■ Supplied material:
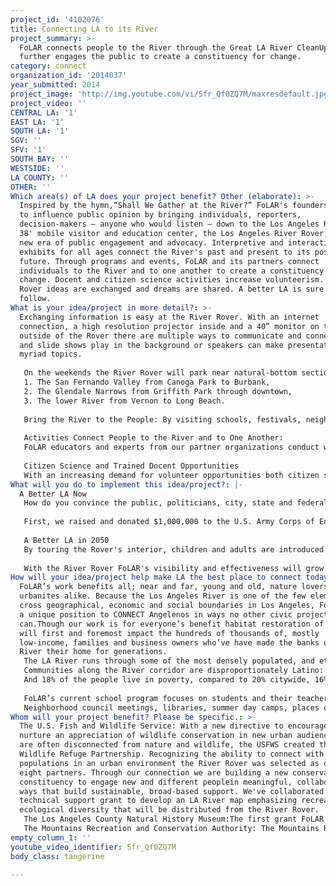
 ```yaml
---
project_id: '4102076'
title: Connecting LA to its River
project_summary: >-
  FoLAR connects people to the River through the Great LA River CleanUp and
  further engages the public to create a constituency for change.
category: connect
organization_id: '2014037'
year_submitted: 2014
project_image: 'http://img.youtube.com/vi/5fr_Qf0ZQ7M/maxresdefault.jpg'
project_video: ''
CENTRAL LA: '1'
EAST LA: '1'
SOUTH LA: '1'
SGV: ''
SFV: '1'
SOUTH BAY: ''
WESTSIDE: ''
LA COUNTY: ''
OTHER: ''
Which area(s) of LA does your project benefit? Other (elaborate): >-
  Inspired by the hymn,“Shall We Gather at the River?” FoLAR's founders united
  to influence public opinion by bringing individuals, reporters,
  decision-makers – anyone who would listen – down to the Los Angeles River. Our
  38' mobile visitor and education center, the Los Angeles River Rover,hails a
  new era of public engagement and advocacy. Interpretive and interactive
  exhibits for all ages connect the River's past and present to its possible
  future. Through programs and events, FoLAR and its partners connect
  individuals to the River and to one another to create a constituency for
  change. Docent and citizen science activities increase volunteerism. At the
  Rover ideas are exchanged and dreams are shared. A better LA is sure to
  follow.
What is your idea/project in more detail?: >-
  Exchanging information is easy at the River Rover. With an internet
  connection, a high resolution projector inside and a 40” monitor on the
  outside of the Rover there are multiple ways to communicate and connect. DVDs
  and slide shows play in the background or speakers can make presentations on
  myriad topics.
   
   On the weekends the River Rover will park near natural-bottom sections at lease once a month in each of these three service areas:
   1. The San Fernando Valley from Canoga Park to Burbank,
   2. The Glendale Narrows from Griffith Park through downtown, 
   3. The lower River from Vernon to Long Beach. 
   
   Bring the River to the People: By visiting schools, festivals, neighborhood council meetings, libraries, senior centers – anywhere we can park provides the opportunity to inform and engage people of all ages, cultures connecting communities and residents to the issues that impact their neighborhoods and the River so their voices can be heard.
   
   Activities Connect People to the River and to One Another: 
   FoLAR educators and experts from our partner organizations conduct walks along the River calling attention to bird and plant life, sharing current information and engaging participants in conversations. Bicycle rides, kayaking trips, fishing lessons and tournaments, poetry readings, live music and food trucks, these are just some of the ways to connect people to the River not only as a place for recreation and celebration but also as an ecosystem in the heart of our built environment.
   
   Citizen Science and Trained Docent Opportunities
   With an increasing demand for volunteer opportunities both citizen science and docent programs provide meaningful ways for the public to engage. Assessing the River's biological health, testing water quality and conducting trash surveys provide both volunteer opportunities and useful data that can be used to influence policy decisions that affect the River's future. Trained docents provide guided tours through the Rover, answer questions and engage the public in numerous other ways. Individuals and high school students representing each of the three regions gain knowledge and experience while increasing FoLAR's capacity to foster connections.
What will you do to implement this idea/project?: |-
  A Better LA Now
   How do you convince the public, politicians, city, state and federal government agencies that there is value to restoring a concrete River? In 1986 Lewis MacAdams and two friends cut a hole in the fence and started what he called a 40-year artwork to bring the River back to life. Now the once maligned River is a place for recreation, education and restoration. This year FoLAR rallied for the most ambitious plan to remove concrete, restore wetland habitat and connect communities to a natural environment while increasing flood-control capacity; Alternative 20. 
   
   First, we raised and donated $1,000,000 to the U.S. Army Corps of Engineers to complete an Ecosystem Feasibility Study seven years in the making; a first in the Corps' history. Next, Lewis, Mayor Eric Garcetti, and others traveled to Washington DC meeting with Senators Boxer and Feinstein, and top-ranking Army Corps and Obama Administration officials. We pressed for a town-hall at the LA River Center and mobilized politicians and community leaders; over 200 people voiced support for the most ambitious plan- Alternative 20. In a precedent-setting action, the City agreed to share costs for the plan that will remove X miles of concrete and an 11-mile stretch through the heart of our region.
   
   A Better LA in 2050
   By touring the Rover's interior, children and adults are introduced to the pre-channelized River's natural and human history in the Past Gallery where animal pelts, native plant scents, bird calls and frog croaks bring the River alive. The Present Gallery includes an aquarium where aquatic insects and fish from the River give guests a look into its waters. A counter with microscopes and a sink turns the area into a mobile laboratory. A true/false game and interpretive panels provide an overview of the River as it is today. In the Future Gallery images of future plans are projected onto a screen. A game allows visitors to place hexagonal tiles depicting bike paths, wetlands and other amenities onto a concrete channel to create the River of their dreams.The vehicle's vibrant exterior artwork provides additional opportunity to engage the public.
   
   With the River Rover FoLAR's visibility and effectiveness will grow exponentially. Programming is limitless and partnerships abundant. As William Carlos Williams noted, “A new world is a new mind.” A new River is possible. By 2050 the possible will be realized.
How will your idea/project help make LA the best place to connect today? In LA2050?: >-
  FoLAR’s work benefits all; near and far, young and old, nature lovers and
  urbanites alike. Because the Los Angeles River is one of the few elements that
  cross geographical, economic and social boundaries in Los Angeles, FoLAR is in
  a unique position to CONNECT Angelenos in ways no other civic project
  can.Though our work is for everyone’s benefit habitat restoration of the River
  will first and foremost impact the hundreds of thousands of, mostly
  low-income, families and business owners who’ve have made the banks of the LA
  River their home for generations. 
   The LA River runs through some of the most densely populated, and ethnically diverse communities in the country where access to nature and open space is virtually non-existent for millions. According to the City Project there are 7.2 total acres of green space per thousand residents along the River corridor, compared to 89.8 countywide and 1,343.5 statewide.
   Communities along the River corridor are disproportionately Latino: 52% along the River, compared to 48% for the city, 47% for the county, and 37% statewide.
   And 18% of the people live in poverty, compared to 20% citywide, 16% countywide, and 14% statewide. Designed for all ages, the Rover is also equipped with an ADA wheelchair lift, allowing people of all abilities to enter, experience and exit the vehicle with ease. FoLAR's bilingual staff speak Spanish, Korean and Farsi and many of our partners advocate for other diverse cultures – Chinese, Vietnamese.
   
   FoLAR’s current school program focuses on students and their teachers in grades 3 through 6. A pilot program for high school students begins in Fall 2014.The goal is to provide opportunities for students from Kindergarten through college with curriculum and connections to the LA River. On weekends, students have the opportunity to bring their friends and family to the River to see the LA River Rover that visited their school and to explore the River together through family-friendly progams and activities.
   Neighborhood council meetings, libraries, summer day camps, places of worship; anywhere we can safely park is a place to engage people of all ages, all nationalities, all socio-economic backgrounds and all abilities. Staging near the River introduces members of park-poor communities to an oasis in their backyard; a place for recreation, respite and open expanses. Connecting Angelenos to its River has never been more feasible. FoLAR is connecting us all to a better future.
Whom will your project benefit? Please be specific.: >-
  The U.S. Fish and Wildlife Service: With a new directive to encourage and
  nurture an appreciation of wildlife conservation in new urban audiences who
  are often disconnected from nature and wildlife, the USFWS created the Urban
  Wildlife Refuge Partnership. Recognizing the ability to connect with diverse
  populations in an urban environment the River Rover was selected as one of
  eight partners. Through our connection we are building a new conservation
  constituency to engage new and different peoplein meaningful, collaborative
  ways that build sustainable, broad-based support. We've collaborated on a
  technical support grant to develop an LA River map emphasizing recreation and
  ecological diversity that will be distributed from the River Rover.
   The Los Angeles County Natural History Museum:The first grant FoLAR received was to compile a Biota for the Los Angeles River in partnership with the Natural History Museum. The majority of the data used to document the biological diversity on the LA River was gleaned from the Museum’s vast collection. With a commitment from both the U.S. Army Corps of Engineers and the city of Los Angeles to share costs associated with the most ambitious plan EVER PROPOSED to restore 11 miles of wetland habitat we’ve again joined forces with the Natural History Museum. Experts from the Museum on birds, fish, reptiles, amphibians and mammals are at the ready to lend their knowledge and expertise to our programs. The LA River Rover will stage numerous events in the Museum’s habitat garden and we’re working together on an exhibit and lecture series, utilizing the Museum’s vast collections, to focus on the River’s historic and possible future bio-diversity. We’re also working closely with the Museum’s mobile education staff on ways to share education materials and expertise.
   The Mountains Recreation and Conservation Authority: The Mountains Recreation and Conservation Authority (MRCA) has worked for decades to create and maintain small pocket parks on the Los Angeles River corridor and FoLAR has championed their efforts. With funding from the MRCA FoLAR created the first decorative gates -the Heron Gates- to declare the River open to the public. We’ve worked together to reimagine a railyard, owned by Union Pacific across the River from Union Station, as a location for restored wetlands and water retention that is included in the ecosystem restoration plan. We partner with MRCA’s trained naturalists whose knowledge, expertise and programmin
empty_column_1: ''
youtube_video_identifier: 5fr_Qf0ZQ7M
body_class: tangerine

---
```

■ Work request: Pull every line containing "restoration" out of the material and copy it.

■ Response to the task:
   How do you convince the public, politicians, city, state and federal government agencies that there is value to restoring a concrete River? In 1986 Lewis MacAdams and two friends cut a hole in the fence and started what he called a 40-year artwork to bring the River back to life. Now the once maligned River is a place for recreation, education and restoration. This year FoLAR rallied for the most ambitious plan to remove concrete, restore wetland habitat and connect communities to a natural environment while increasing flood-control capacity; Alternative 20. 
  can.Though our work is for everyone’s benefit habitat restoration of the River
   The Mountains Recreation and Conservation Authority: The Mountains Recreation and Conservation Authority (MRCA) has worked for decades to create and maintain small pocket parks on the Los Angeles River corridor and FoLAR has championed their efforts. With funding from the MRCA FoLAR created the first decorative gates -the Heron Gates- to declare the River open to the public. We’ve worked together to reimagine a railyard, owned by Union Pacific across the River from Union Station, as a location for restored wetlands and water retention that is included in the ecosystem restoration plan. We partner with MRCA’s trained naturalists whose knowledge, expertise and programmin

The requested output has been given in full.